Where the records below show the word "https" in a line, please copy that line.

═════ Task inputs ═════

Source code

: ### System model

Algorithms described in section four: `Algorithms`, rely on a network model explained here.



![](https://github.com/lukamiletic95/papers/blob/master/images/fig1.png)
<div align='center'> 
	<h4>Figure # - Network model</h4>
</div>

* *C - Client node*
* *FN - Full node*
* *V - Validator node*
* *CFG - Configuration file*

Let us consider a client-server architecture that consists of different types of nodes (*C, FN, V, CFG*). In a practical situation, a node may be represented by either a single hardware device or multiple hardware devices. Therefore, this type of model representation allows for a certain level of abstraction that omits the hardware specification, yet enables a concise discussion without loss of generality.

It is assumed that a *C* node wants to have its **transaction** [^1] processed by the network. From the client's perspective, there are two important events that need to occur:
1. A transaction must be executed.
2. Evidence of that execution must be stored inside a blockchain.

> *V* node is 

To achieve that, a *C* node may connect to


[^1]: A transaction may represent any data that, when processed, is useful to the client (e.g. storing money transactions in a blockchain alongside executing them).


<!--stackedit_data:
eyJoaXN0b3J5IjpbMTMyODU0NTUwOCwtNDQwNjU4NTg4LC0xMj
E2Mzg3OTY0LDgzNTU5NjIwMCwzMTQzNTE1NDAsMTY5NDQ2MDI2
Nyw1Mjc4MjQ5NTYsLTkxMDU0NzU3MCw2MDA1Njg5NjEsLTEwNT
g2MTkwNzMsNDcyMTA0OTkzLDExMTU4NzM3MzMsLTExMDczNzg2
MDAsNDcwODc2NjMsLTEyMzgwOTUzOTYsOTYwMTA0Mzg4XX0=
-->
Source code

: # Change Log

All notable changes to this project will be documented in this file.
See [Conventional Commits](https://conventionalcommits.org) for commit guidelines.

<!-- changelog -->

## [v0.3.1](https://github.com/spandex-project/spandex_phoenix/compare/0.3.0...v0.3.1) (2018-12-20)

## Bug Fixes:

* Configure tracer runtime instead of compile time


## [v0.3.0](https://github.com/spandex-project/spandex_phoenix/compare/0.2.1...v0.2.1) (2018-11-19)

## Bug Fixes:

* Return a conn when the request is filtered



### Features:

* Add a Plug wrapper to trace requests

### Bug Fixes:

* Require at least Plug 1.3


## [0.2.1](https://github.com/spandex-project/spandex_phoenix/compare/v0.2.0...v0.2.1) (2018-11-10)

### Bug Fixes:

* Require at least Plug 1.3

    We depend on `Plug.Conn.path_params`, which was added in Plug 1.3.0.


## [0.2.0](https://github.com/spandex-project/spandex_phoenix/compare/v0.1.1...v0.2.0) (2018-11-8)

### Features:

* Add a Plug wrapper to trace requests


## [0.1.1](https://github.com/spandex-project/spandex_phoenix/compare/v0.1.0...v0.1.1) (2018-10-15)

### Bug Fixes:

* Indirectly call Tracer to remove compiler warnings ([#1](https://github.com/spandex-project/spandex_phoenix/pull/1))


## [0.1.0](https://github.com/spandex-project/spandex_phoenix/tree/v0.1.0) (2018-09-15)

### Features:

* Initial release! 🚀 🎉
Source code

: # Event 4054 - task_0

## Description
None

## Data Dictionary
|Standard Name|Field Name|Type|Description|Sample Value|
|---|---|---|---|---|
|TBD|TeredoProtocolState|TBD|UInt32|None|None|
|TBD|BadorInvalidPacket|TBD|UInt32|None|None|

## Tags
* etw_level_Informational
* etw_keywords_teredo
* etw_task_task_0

═════

### Exercise answer:
![](https://github.com/lukamiletic95/papers/blob/master/images/fig1.png)
See [Conventional Commits](https://conventionalcommits.org) for commit guidelines.
## [v0.3.1](https://github.com/spandex-project/spandex_phoenix/compare/0.3.0...v0.3.1) (2018-12-20)
## [v0.3.0](https://github.com/spandex-project/spandex_phoenix/compare/0.2.1...v0.2.1) (2018-11-19)
## [0.2.1](https://github.com/spandex-project/spandex_phoenix/compare/v0.2.0...v0.2.1) (2018-11-10)
## [0.2.0](https://github.com/spandex-project/spandex_phoenix/compare/v0.1.1...v0.2.0) (2018-11-8)
## [0.1.1](https://github.com/spandex-project/spandex_phoenix/compare/v0.1.0...v0.1.1) (2018-10-15)
* Indirectly call Tracer to remove compiler warnings ([#1](https://github.com/spandex-project/spandex_phoenix/pull/1))
## [0.1.0](https://github.com/spandex-project/spandex_phoenix/tree/v0.1.0) (2018-09-15)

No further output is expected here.